There are many things that Neon still needs to agree with Votorantim regarding the future technology strategy, Dário says, but the executive is upbeat about the opportunities ahead:
They have a lot of in-house DevOps capabilities that we might be able to take advantage of, for example. There are many other things they have that could be a good fit for what we want to do as a business. But our focus is on getting all operations back up as soon as possible.
Limiting the scope of a fintech with regulations whereby some aspects are performed by an incumbent is something designed by banking authorities in markets like Brazil as a way to protect customers. But Neon's case shows that such rules are meaningless if the financial health of said partner is compromised.
Local reports suggest that Neon's founder was aware of the legal problems that its partner was experiencing, but did not think this would be a reason for concern at the time. I wonder to what extent this could be interpreted as business recklessness or entrepreneurial boldness.

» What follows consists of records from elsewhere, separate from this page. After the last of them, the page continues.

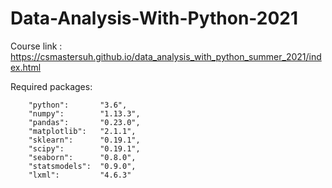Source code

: # Data-Analysis-With-Python-2021
Course link : https://csmastersuh.github.io/data_analysis_with_python_summer_2021/index.html

Required packages:

        "python":       "3.6",
        "numpy":        "1.13.3",
        "pandas":       "0.23.0",
        "matplotlib":   "2.1.1",
        "sklearn":      "0.19.1",
        "scipy":        "0.19.1",
        "seaborn":      "0.8.0",
        "statsmodels":  "0.9.0",
        "lxml":         "4.6.3"
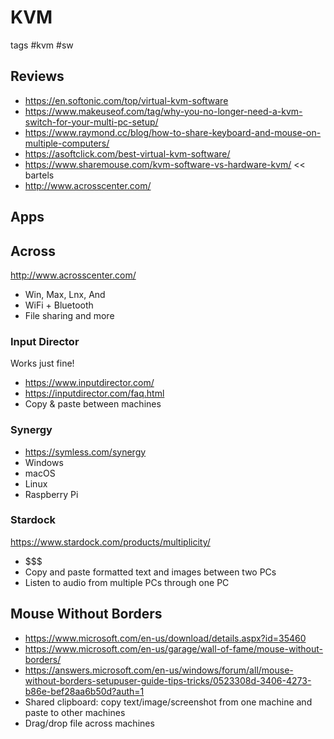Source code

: # KVM

tags #kvm #sw


## Reviews

* https://en.softonic.com/top/virtual-kvm-software
* https://www.makeuseof.com/tag/why-you-no-longer-need-a-kvm-switch-for-your-multi-pc-setup/
* https://www.raymond.cc/blog/how-to-share-keyboard-and-mouse-on-multiple-computers/
* https://asoftclick.com/best-virtual-kvm-software/
* https://www.sharemouse.com/kvm-software-vs-hardware-kvm/ << bartels
* http://www.acrosscenter.com/

## Apps

## Across

 http://www.acrosscenter.com/
* Win, Max, Lnx, And
* WiFi + Bluetooth
* File sharing and more

### Input Director

Works just fine!

* https://www.inputdirector.com/
* https://inputdirector.com/faq.html
* Copy & paste between machines


### Synergy

* https://symless.com/synergy
* Windows
* macOS
* Linux
* Raspberry Pi

### Stardock

https://www.stardock.com/products/multiplicity/

* $$$
* Copy and paste formatted text and images between two PCs
* Listen to audio from multiple PCs through one PC

## Mouse Without Borders

* https://www.microsoft.com/en-us/download/details.aspx?id=35460
* https://www.microsoft.com/en-us/garage/wall-of-fame/mouse-without-borders/
* https://answers.microsoft.com/en-us/windows/forum/all/mouse-without-borders-setupuser-guide-tips-tricks/0523308d-3406-4273-b86e-bef28aa6b50d?auth=1
* Shared clipboard: copy text/image/screenshot from one machine and paste to other machines
* Drag/drop file across machines

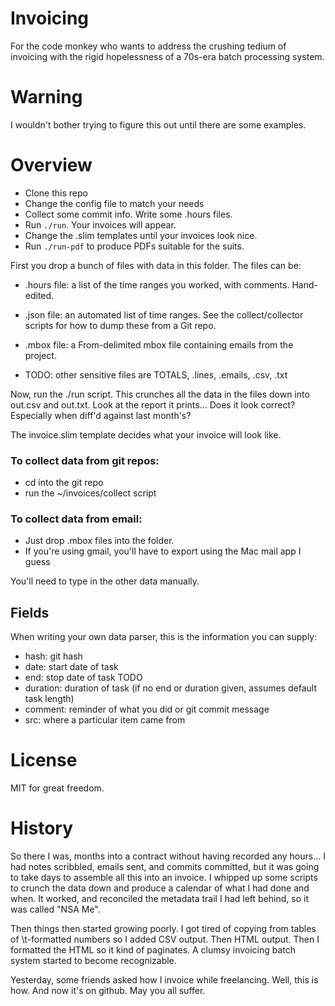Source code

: # Invoicing

For the code monkey who wants to address the crushing tedium of invoicing
with the rigid hopelessness of a 70s-era batch processing system.


# Warning

I wouldn't bother trying to figure this out until there are some examples.


# Overview

- Clone this repo
- Change the config file to match your needs
- Collect some commit info.  Write some .hours files.
- Run `./run`.  Your invoices will appear.
- Change the .slim templates until your invoices look nice.
- Run `./run-pdf` to produce PDFs suitable for the suits.



First you drop a bunch of files with data in this folder.  The files can be:

* .hours file: a list of the time ranges you worked, with comments.  Hand-edited.

* .json file: an automated list of time ranges.  See the collect/collector scripts for how to dump these from a Git repo.

* .mbox file: a From-delimited mbox file containing emails from the project.

* TODO: other sensitive files are TOTALS, .lines, .emails, .csv, .txt

Now, run the ./run script.  This crunches all the data in the files down
into out.csv and out.txt.  Look at the report it prints...  Does it look
correct?  Especially when diff'd against last month's?

The invoice.slim template decides what your invoice will look like.

### To collect data from git repos:

  - cd into the git repo
  - run the ~/invoices/collect script

### To collect data from email:
  - Just drop .mbox files into the folder.
  - If you're using gmail, you'll have to export using the Mac mail app I guess

You'll need to type in the other data manually.

## Fields

When writing your own data parser, this is the information you can supply:

* hash: git hash
* date: start date of task
* end: stop date of task  TODO
* duration: duration of task (if no end or duration given, assumes default task length)
* comment: reminder of what you did or git commit message
* src: where a particular item came from


# License

MIT for great freedom.


# History

So there I was, months into a contract without having recorded any hours...
I had notes scribbled, emails sent, and commits committed, but it was going to
take days to assemble all this into an invoice.  I whipped
up some scripts to crunch the data down and produce a calendar of what I had
done and when.  It worked, and reconciled the metadata trail I had left
behind, so it was called "NSA Me".

Then things then started growing poorly.  I got tired of copying from
tables of \t-formatted numbers so I added CSV output.  Then HTML output.
Then I formatted the HTML so it kind of paginates.  A clumsy
invoicing batch system started to become recognizable.

Yesterday, some friends asked how I invoice while freelancing.  Well, this
is how.  And now it's on github.  May you all suffer.

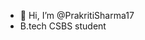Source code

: - 👋 Hi, I’m @PrakritiSharma17
- B.tech CSBS student


<!---
PrakritiSharma17/PrakritiSharma17 is a ✨ special ✨ repository because its `README.md` (this file) appears on your GitHub profile.
You can click the Preview link to take a look at your changes.
--->

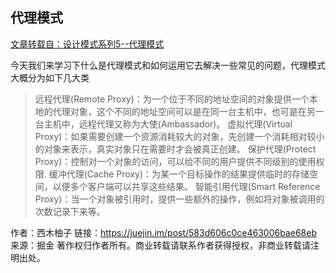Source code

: ## 代理模式

[文章转载自：设计模式系列5--代理模式](https://juejin.im/post/583d606c0ce463006bae68eb)


今天我们来学习下什么是代理模式和如何运用它去解决一些常见的问题，代理模式大概分为如下几大类

> 远程代理(Remote Proxy)：为一个位于不同的地址空间的对象提供一个本地的代理对象，这个不同的地址空间可以是在同一台主机中，也可是在另一台主机中，远程代理又称为大使(Ambassador)。
>虚拟代理(Virtual Proxy)：如果需要创建一个资源消耗较大的对象，先创建一个消耗相对较小的对象来表示，真实对象只在需要时才会被真正创建。
>保护代理(Protect Proxy)：控制对一个对象的访问，可以给不同的用户提供不同级别的使用权限.
缓冲代理(Cache Proxy)：为某一个目标操作的结果提供临时的存储空间，以便多个客户端可以共享这些结果。
>智能引用代理(Smart Reference Proxy)：当一个对象被引用时，提供一些额外的操作，例如将对象被调用的次数记录下来等。




作者：西木柚子
链接：https://juejin.im/post/583d606c0ce463006bae68eb
来源：掘金
著作权归作者所有。商业转载请联系作者获得授权，非商业转载请注明出处。




























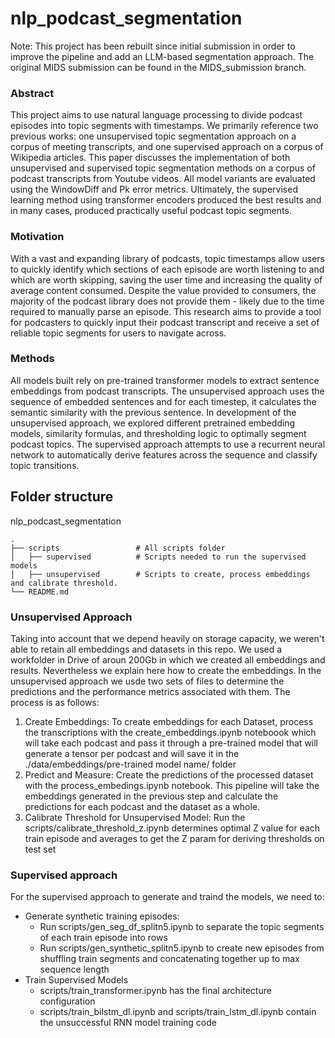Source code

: # nlp_podcast_segmentation

Note: This project has been rebuilt since initial submission in order to improve the pipeline and add an LLM-based segmentation approach. The original MIDS submission can be found in the MIDS_submission branch.

### Abstract
This project aims to use natural language processing to divide podcast episodes into topic segments with timestamps. We primarily reference two previous works: one unsupervised topic segmentation approach on a corpus of meeting transcripts, and one supervised approach on a corpus of Wikipedia articles. This paper discusses the implementation of both unsupervised and supervised topic segmentation methods on a corpus of podcast transcripts from Youtube videos. All model variants are evaluated using the WindowDiff and Pk error metrics. Ultimately, the supervised learning method using transformer encoders produced the best results and in many cases, produced practically useful podcast topic segments.

### Motivation
With a vast and expanding library of podcasts, topic timestamps allow users to quickly identify which sections of each episode are worth listening to and which are worth skipping, saving the user time and increasing the quality of average content consumed. Despite the value provided to consumers, the majority of the podcast library does not provide them - likely due to the time required to manually parse an episode. This research aims to provide a tool for podcasters to quickly input their podcast transcript and receive a set of reliable topic segments for users to navigate across.

### Methods
All models built rely on pre-trained transformer models to extract sentence embeddings from podcast transcripts. The unsupervised approach uses the sequence of embedded sentences and for each timestep, it calculates the semantic similarity with the previous sentence. In development of the unsupervised approach, we explored different pretrained embedding models, similarity formulas, and thresholding logic to optimally segment podcast topics. The supervised approach attempts to use a recurrent neural network to automatically derive features across the sequence and classify topic transitions.

## Folder structure
nlp_podcast_segmentation

    .
    ├── scripts                 # All scripts folder
    │   ├── supervised          # Scripts needed to run the supervised models
    │   ├── unsupervised        # Scripts to create, process embeddings and calibrate threshold.
    └── README.md

### Unsupervised Approach
Taking into account that we depend heavily on storage capacity, we weren't able to retain all embeddings and datasets in this repo. We used a workfolder in Drive of aroun 200Gb in which we created all embeddings and results. Nevertheless we explain here how to create the embeddings.
In the unsupervised approach we usde two sets of files to determine the predictions and the performance metrics associated with them. The process is as follows:
1. Create Embeddings: To create embeddings for each Dataset, process the transcriptions with the create_embeddings.ipynb noteboook which will take each podcast and pass it through a pre-trained model that will generate a tensor per podcast and will save it in the ./data/embeddings/pre-trained model name/ folder
2. Predict and Measure: Create the predictions of the processed dataset with the process_embedings.ipynb notebook. This pipeline will take the embeddings generated in the previous step and calculate the predictions for each podcast and the dataset as a whole.
3. Calibrate Threshold for Unsupervised Model: Run the scripts/calibrate_threshold_z.ipynb determines optimal Z value for each train episode and averages to get the Z param for deriving thresholds on test set


### Supervised approach
For the supervised approach to generate and traind the models, we need to:
- Generate synthetic training episodes:
    - Run scripts/gen_seg_df_splitn5.ipynb to separate the topic segments of each train episode into rows
    - Run scripts/gen_synthetic_splitn5.ipynb to create new episodes from shuffling train segments and concatenating together up to max sequence length
- Train Supervised Models
	- scripts/train_transformer.ipynb has the final architecture configuration
	- scripts/train_bilstm_dl.ipynb and scripts/train_lstm_dl.ipynb contain the unsuccessful RNN model training code
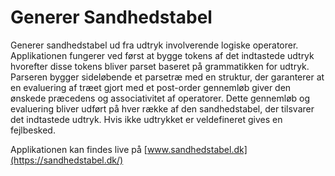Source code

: # Generer Sandhedstabel

Generer sandhedstabel ud fra udtryk involverende logiske operatorer. Applikationen fungerer ved først
at bygge tokens af det indtastede udtryk hvorefter disse tokens bliver parset baseret på grammatikken for
udtryk. Parseren bygger sideløbende et parsetræ med en struktur, der garanterer at en evaluering af træet
gjort med et post-order gennemløb giver den ønskede præcedens og associativitet af operatorer. Dette 
gennemløb og evaluering bliver udført på hver række af den sandhedstabel, der tilsvarer det indtastede udtryk. 
Hvis ikke udtrykket er veldefineret gives en fejlbesked. 

Applikationen kan findes live på [www.sandhedstabel.dk](https://sandhedstabel.dk/)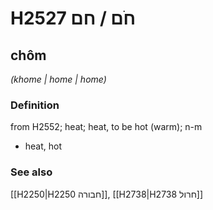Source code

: # H2527 חֹם / חם

## chôm

_(khome | home | home)_

### Definition

from H2552; heat; heat, to be hot (warm); n-m

- heat, hot

### See also

[[H2250|H2250 חבורה]], [[H2738|H2738 חרול]]
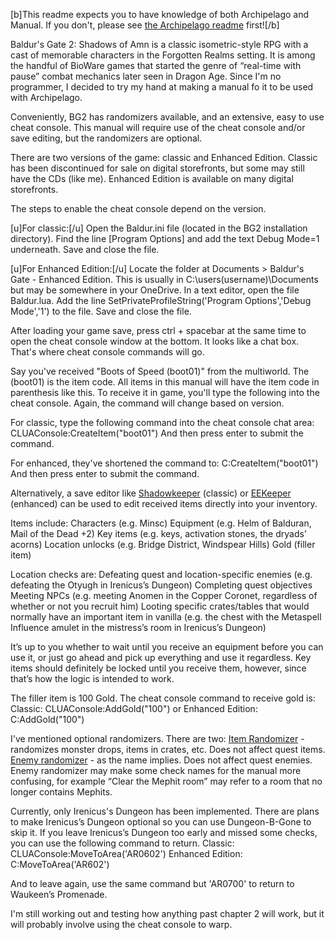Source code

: [b]This readme expects you to have knowledge of both Archipelago and Manual. If you don't, please see [the Archipelago readme](\Archipelago_README.md) first![/b]

Baldur's Gate 2: Shadows of Amn is a classic isometric-style RPG with a cast of memorable characters in the Forgotten Realms setting. It is among the handful of BioWare games that started the genre of “real-time with pause” combat mechanics later seen in Dragon Age. Since I'm no programmer, I decided to try my hand at making a manual fo it to be used with Archipelago.

Conveniently, BG2 has randomizers available, and an extensive, easy to use cheat console. This manual will require use of the cheat console and/or save editing, but the randomizers are optional.

There are two versions of the game: classic and Enhanced Edition. Classic has been discontinued for sale on digital storefronts, but some may still have the CDs (like me). Enhanced Edition is available on many digital storefronts. 

The steps to enable the cheat console depend on the version.

[u]For classic:[/u]
Open the Baldur.ini file (located in the BG2 installation directory).
Find the line [Program Options] and add the text Debug Mode=1 underneath.
Save and close the file.

[u]For Enhanced Edition:[/u]
Locate the folder at Documents > Baldur's Gate - Enhanced Edition. This is usually in  C:\users\(username)\Documents but may be somewhere in your OneDrive. In a text editor, open the file Baldur.lua.
Add the line SetPrivateProfileString('Program Options','Debug Mode','1') to the file.
Save and close the file.

After loading your game save, press ctrl + spacebar at the same time to open the cheat console window at the bottom. It looks like a chat box. That's where cheat console commands will go.

Say you've received "Boots of Speed (boot01)" from the multiworld. The (boot01) is the item code. All items in this manual will have the item code in parenthesis like this. To receive it in game, you'll type the following into the cheat console. Again, the command will change based on version.

For classic, type the following command into the cheat console chat area:
CLUAConsole:CreateItem("boot01")
And then press enter to submit the command.

For enhanced, they've shortened the command to:
C:CreateItem("boot01")
And then press enter to submit the command.

Alternatively, a save editor like <a href="https://sorcerers.net/Games/BG2/index_editors.php">Shadowkeeper</a> (classic) or <a href="https://sourceforge.net/projects/eekeeper/">EEKeeper</a> (enhanced) can be used to edit received items directly into your inventory.

Items include:
Characters (e.g. Minsc)
Equipment (e.g. Helm of Balduran, Mail of the Dead +2)
Key items (e.g. keys, activation stones, the dryads’ acorns)
Location unlocks (e.g. Bridge District, Windspear Hills)
Gold (filler item)

Location checks are:
Defeating quest and location-specific enemies (e.g. defeating the Otyugh in Irenicus’s Dungeon)
Completing quest objectives
Meeting NPCs (e.g. meeting Anomen in the Copper Coronet, regardless of whether or not you recruit him)
Looting specific crates/tables that would normally have an important item in vanilla (e.g. the chest with the Metaspell Influence amulet in the mistress’s room in Irenicus’s Dungeon)

It’s up to you whether to wait until you receive an equipment before you can use it, or just go ahead and pick up everything and use it regardless. Key items should definitely be locked until you receive them, however, since that’s how the logic is intended to work.

The filler item is 100 Gold. The cheat console command to receive gold is:
Classic:
CLUAConsole:AddGold("100")
or
Enhanced Edition:
C:AddGold("100")

I've mentioned optional randomizers. There are two:
<a href="https://www.gibberlings3.net/mods/items/item_rand/">Item Randomizer</a> - randomizes monster drops, items in crates, etc. Does not affect quest items.
<a href="https://www.gibberlings3.net/mods/tweaks/enemy_randomizer/">Enemy randomizer</a> - as the name implies. Does not affect quest enemies. Enemy randomizer may make some check names for the manual more confusing, for example “Clear the Mephit room” may refer to a room that no longer contains Mephits.

Currently, only Irenicus's Dungeon has been implemented. There are plans to make Irenicus’s Dungeon optional so you can use Dungeon-B-Gone to skip it. If you leave Irenicus’s Dungeon too early and missed some checks, you can use the following command to return.
Classic:
CLUAConsole:MoveToArea('AR0602')
Enhanced Edition:
C:MoveToArea('AR602')

And to leave again, use the same command but 'AR0700' to return to Waukeen’s Promenade.

I'm still working out and testing how anything past chapter 2 will work, but it will probably involve using the cheat console to warp.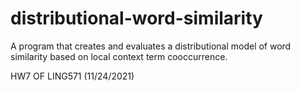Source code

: # distributional-word-similarity
A program that creates and evaluates a distributional model of word similarity based on local context term cooccurrence. 

HW7 OF LING571 (11/24/2021)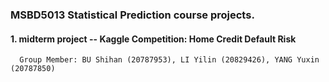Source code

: ### MSBD5013 Statistical Prediction course projects.

  #### 1. midterm project -- Kaggle Competition: Home Credit Default Risk
      Group Member: BU Shihan (20787953), LI Yilin (20829426), YANG Yuxin (20787850)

The company now survives on two pillars: its ability to handle the situation fast - in 72 hours it had a new partner, one of Brazil's largest banks - and a communications strategy that appealed to customers' sympathy for its predicament.
Regardless of the share of responsibility that Neon has in relation to its own problems, it shows that regulations can lead to potential disasters and that new fintechs need to be very careful in their due diligence with partners. And have a contingency plan in place for when something goes wrong from an operations and technology standpoint.
When the main objective is growth, contingency planning is often an afterthought. However, the Neon case shows the old adage that a chain is only as strong as its weakest link could apply to anyone in the financial world.
It remains an open question whether the Brazilian banking authorities will choose to revisit their regulatory framework in light of the Neon experience.